As a conventional approach, the continuum model (see Figure 14c) considers porous media as an averaged REV, and the pore structure is characterized by REVs [139]. From this approach, a few software solutions have been developed to address reactive transport within the pore matrix at REV scale [160], which includes MIN3P [161], TOUGHREACT [162], HP1 [163], CrunchFlow [116], and PFlotran [164]. In these solutions, the equations describing fluid flow and mass transport are formulated using REV averages and coupled with geochemical reactions [116]. Henceforth, Darcy’s Law has frequently been used to simulate the groundwater flow, and advection–diffusion–reaction (ADR) equations are used to model the transport of dissolved solutes in groundwater. Furthermore, geochemical processes such as Fe precipitation can have an effect on the flow field and REV-scale properties (e.g., tortuosity, permeability, and specific surface area) by reducing pore space [165]. As a result, changes in these parameters are typically considered constant or presented as a function of porosity in response to hydrogeochemical reactions. For example, most research works at continuum scale utilize Equations (8), (14) and (20) to define the relationships between porosity and evolving parameters [152]. However, the combination of advection, molecular diffusion, hydrodynamic dispersion, and geochemical reactions can produce high heterogeneity. Using equations containing empirical constants, it is difficult to accurately present the combined effects, as these constants often lack a robust theoretical foundation and typically remain unchanged with the progress of hydrochemical processes [166]. Additionally, the REV-averaging method assumes the disregard of fluctuations in governing variables, making it unable to identify those areas in a computational domain when the continuum model is inadequate [167]. To overcome these difficulties, numerous recent studies have focused on using high computational resources to develop numerical models at pore scale [168,169,170,171].
In pore-scale models described in Figure 14a, each point in the pore space is occupied by either a fluid or solid phase [150], and the fluid–mineral interface moves with the surface reaction of mineral precipitation [172]. So far, pore-scale models have proven to be a mature tool for studying flow patterns, and the evolution of hydraulic properties during biogeochemical processes in the pores has also been simulated. For example, Liu et al. [173] and Yan et al. [174] conducted pore-scale simulations to investigate how porous media heterogeneity affected immiscible fluid displacement patterns. Xie et al. [168] developed an improved pore-scale model that incorporated viscous coupling to improve the prediction of relative permeability. Dashtian et al. [169] performed a pore-scale study on reactive transport in porous materials, and demonstrated the impact of Pe and Da numbers on dissolution and porosity. Molins et al. [175] conducted a pioneering study that focused on a first-order kinetic reaction between a single solute and a single mineral. The results demonstrated the capability of existing models to accurately predict mineral dissolution at the pore scale. Among these pore-scale models, a wide range of particle tracking approaches have been implemented, in addition to the Lattice Boltzmann method (LBM) (see Figure 15), and the smoothed particle hydrodynamics (SPH) method [175]. These methods typically necessitate high computational resources with parallel computation to accelerate pore-scale modeling and simulations. However, the continuum-scale concept is not directly applicable at pore scale. Therefore, REV-scale properties can be acquired from an average of pore-scale simulation results if the domain is sufficiently large to achieve a REV size [176]. To date, the majority of research in this field has been focused on solving the Navier–Stokes equations in single and two-phase flow conditions to calculate seepage properties [177,178]. Nevertheless, further efforts are still needed to improve and validate pore-scale modeling of multiphase solutions reacting with multiple minerals within heterogeneous pore networks [150].

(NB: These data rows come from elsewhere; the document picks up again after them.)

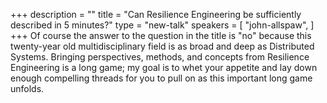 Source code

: +++
description = ""
title = "Can Resilience Engineering be sufficiently described in 5 minutes?"
type = "new-talk"
speakers = [
        "john-allspaw",
]
+++
Of course the answer to the question in the title is "no" because this twenty-year old multidisciplinary field is as broad and deep as Distributed Systems. Bringing perspectives, methods, and concepts from Resilience Engineering is a long game; my goal is to whet your appetite and lay down enough compelling threads for you to pull on as this important long game unfolds. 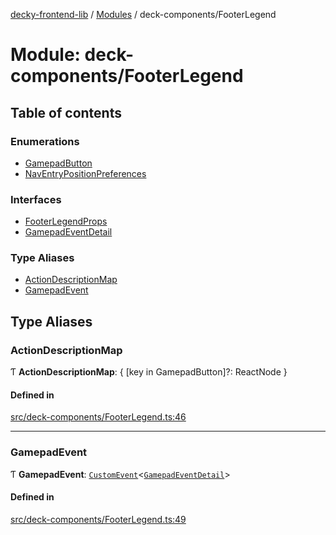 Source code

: [decky-frontend-lib](../README.md) / [Modules](../modules.md) / deck-components/FooterLegend

# Module: deck-components/FooterLegend

## Table of contents

### Enumerations

- [GamepadButton](../enums/deck_components_FooterLegend.GamepadButton.md)
- [NavEntryPositionPreferences](../enums/deck_components_FooterLegend.NavEntryPositionPreferences.md)

### Interfaces

- [FooterLegendProps](../interfaces/deck_components_FooterLegend.FooterLegendProps.md)
- [GamepadEventDetail](../interfaces/deck_components_FooterLegend.GamepadEventDetail.md)

### Type Aliases

- [ActionDescriptionMap](deck_components_FooterLegend.md#actiondescriptionmap)
- [GamepadEvent](deck_components_FooterLegend.md#gamepadevent)

## Type Aliases

### ActionDescriptionMap

Ƭ **ActionDescriptionMap**: { [key in GamepadButton]?: ReactNode }

#### Defined in

[src/deck-components/FooterLegend.ts:46](https://github.com/SteamDeckHomebrew/decky-frontend-lib/blob/d24136e/src/deck-components/FooterLegend.ts#L46)

___

### GamepadEvent

Ƭ **GamepadEvent**: [`CustomEvent`]( https://developer.mozilla.org/en-US/docs/Web/API/CustomEvent )<[`GamepadEventDetail`](../interfaces/deck_components_FooterLegend.GamepadEventDetail.md)\>

#### Defined in

[src/deck-components/FooterLegend.ts:49](https://github.com/SteamDeckHomebrew/decky-frontend-lib/blob/d24136e/src/deck-components/FooterLegend.ts#L49)
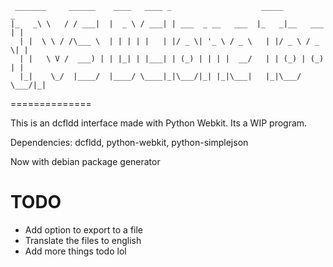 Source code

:      _______     ______    ____   ____ _                    _____           _ 
    |_   _\ \   / / ___|  |  _ \ / ___| | ___  _ __   ___  |_   _|__   ___ | |
      | |  \ \ / /\___ \  | | | | |   | |/ _ \| '_ \ / _ \   | |/ _ \ / _ \| |
      | |   \ V /  ___) | | |_| | |___| | (_) | | | |  __/   | | (_) | (_) | |
      |_|    \_/  |____/  |____/ \____|_|\___/|_| |_|\___|   |_|\___/ \___/|_|
                                                                              
==============

This is an dcfldd interface made with Python Webkit. Its a WIP program.

Dependencies: dcfldd, python-webkit, python-simplejson

Now with debian package generator

TODO
==============
*   Add option to export to a file
*   Translate the files to english
*   Add more things todo lol
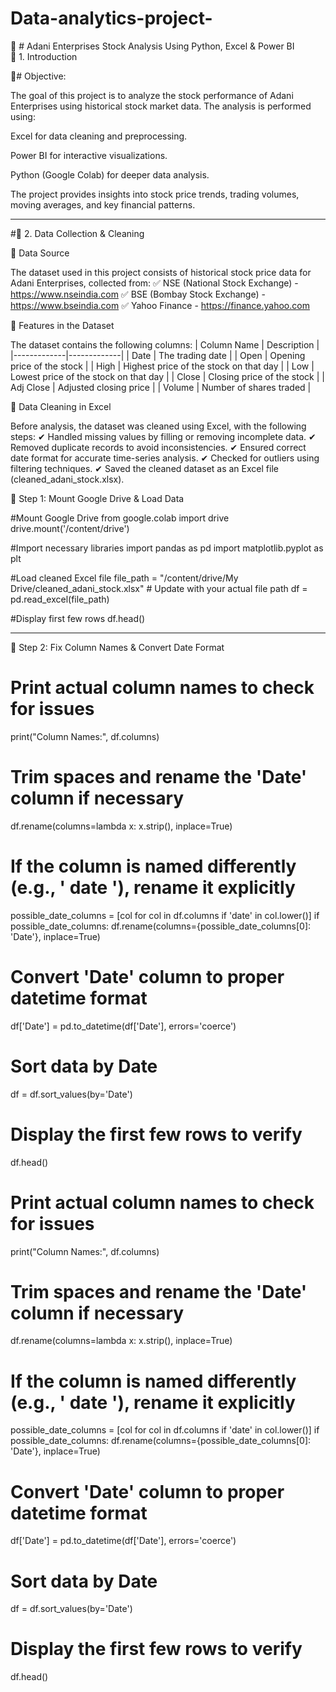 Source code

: # Data-analytics-project-
📌 # Adani Enterprises Stock Analysis Using Python, Excel & Power BI  
🔹 1. Introduction

 📍# Objective:

The goal of this project is to analyze the stock performance of Adani Enterprises using historical stock market data. The analysis is performed using:

Excel for data cleaning and preprocessing.

Power BI for interactive visualizations.

Python (Google Colab) for deeper data analysis.


The project provides insights into stock price trends, trading volumes, moving averages, and key financial patterns.


---

#🔹 2. Data Collection & Cleaning

📍 Data Source

The dataset used in this project consists of historical stock price data for Adani Enterprises, collected from:
✅ NSE (National Stock Exchange) - https://www.nseindia.com
✅ BSE (Bombay Stock Exchange) - https://www.bseindia.com
✅ Yahoo Finance - https://finance.yahoo.com

📍 Features in the Dataset

The dataset contains the following columns:
| Column Name | Description | |-------------|-------------| | Date | The trading date | | Open | Opening price of the stock | | High | Highest price of the stock on that day | | Low | Lowest price of the stock on that day | | Close | Closing price of the stock | | Adj Close | Adjusted closing price | | Volume | Number of shares traded |

📍 Data Cleaning in Excel

Before analysis, the dataset was cleaned using Excel, with the following steps:
✔ Handled missing values by filling or removing incomplete data.
✔ Removed duplicate records to avoid inconsistencies.
✔ Ensured correct date format for accurate time-series analysis.
✔ Checked for outliers using filtering techniques.
✔ Saved the cleaned dataset as an Excel file (cleaned_adani_stock.xlsx).



📍 Step 1: Mount Google Drive & Load Data

#Mount Google Drive
from google.colab import drive
drive.mount('/content/drive')

#Import necessary libraries
import pandas as pd
import matplotlib.pyplot as plt

#Load cleaned Excel file
file_path = "/content/drive/My Drive/cleaned_adani_stock.xlsx"  # Update with your actual file path
df = pd.read_excel(file_path)

#Display first few rows
df.head()


---
📍 Step 2: Fix Column Names & Convert Date Format

# Print actual column names to check for issues
print("Column Names:", df.columns)

# Trim spaces and rename the 'Date' column if necessary
df.rename(columns=lambda x: x.strip(), inplace=True)

# If the column is named differently (e.g., ' date '), rename it explicitly
possible_date_columns = [col for col in df.columns if 'date' in col.lower()]
if possible_date_columns:
    df.rename(columns={possible_date_columns[0]: 'Date'}, inplace=True)

# Convert 'Date' column to proper datetime format
df['Date'] = pd.to_datetime(df['Date'], errors='coerce')

# Sort data by Date
df = df.sort_values(by='Date')

# Display the first few rows to verify
df.head()

# Print actual column names to check for issues
print("Column Names:", df.columns)

# Trim spaces and rename the 'Date' column if necessary
df.rename(columns=lambda x: x.strip(), inplace=True)

# If the column is named differently (e.g., ' date '), rename it explicitly
possible_date_columns = [col for col in df.columns if 'date' in col.lower()]
if possible_date_columns:
    df.rename(columns={possible_date_columns[0]: 'Date'}, inplace=True)

# Convert 'Date' column to proper datetime format
df['Date'] = pd.to_datetime(df['Date'], errors='coerce')

# Sort data by Date
df = df.sort_values(by='Date')

# Display the first few rows to verify
df.head()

Although the oxidative precipitation of Fe(II) occurs at the pore scale, the oxidation and precipitation processes have distinct time and length scales. Specifically, the oxidation of Fe(II) to Fe(III) is nearly instantaneous in an aqueous environment, while the formation of Fe precipitates is at significantly different rates. Consequently, the evolving porous media exhibits a variety of spatial scales in response to hydrogeochemical processes. To the author’s knowledge, continuum-scale models employ homogenizing flow, averaged parameters at a REV scale, and empirical equations based on specific experiments. Therefore, uncertainties may present when applying these to other cases. In contrast, pore-scale models have been proven reliable in providing accurate predictions of coupled physical–geochemical processes in the pore space and enhancing an in-depth understanding of continuum-scale transport properties by allowing variations in the parameters of pore structure. However, they require substantial computational resources and are typically applicable to computational domains smaller than 0.1 m. To address these concerns, hybrid-scale models have been suggested by combining pore-scale modeling for specific areas with continuum-scale modeling for others (see Figure 14b). Based on a root-finding method coupling the pore and continuum scales, such models comprise domain decomposition, selection and execution of different governing equations for each subdomain, and continuity verification at the interface of sub-domains [179]. On one hand, they do not require extra parameters except for REV-scale properties of porous media, and physio-chemical properties of specified fluid and solute, as well as pore geometry. On the other hand, they succeed in addressing highly localized heterogeneities, providing a high level of accuracy in representing physics at the pore scale. Furthermore, these models have been valuable in distinguishing microscale features that are smaller than the resolution of imaging systems in image-based simulations [180,181]. The benchmarks by Pavuluri et al. [149] presented a groundbreaking study that demonstrates the feasibility of hybrid-scale modeling for 2-D advective–diffusive systems with complex interactions of geochemical reactions and porosity on permeability.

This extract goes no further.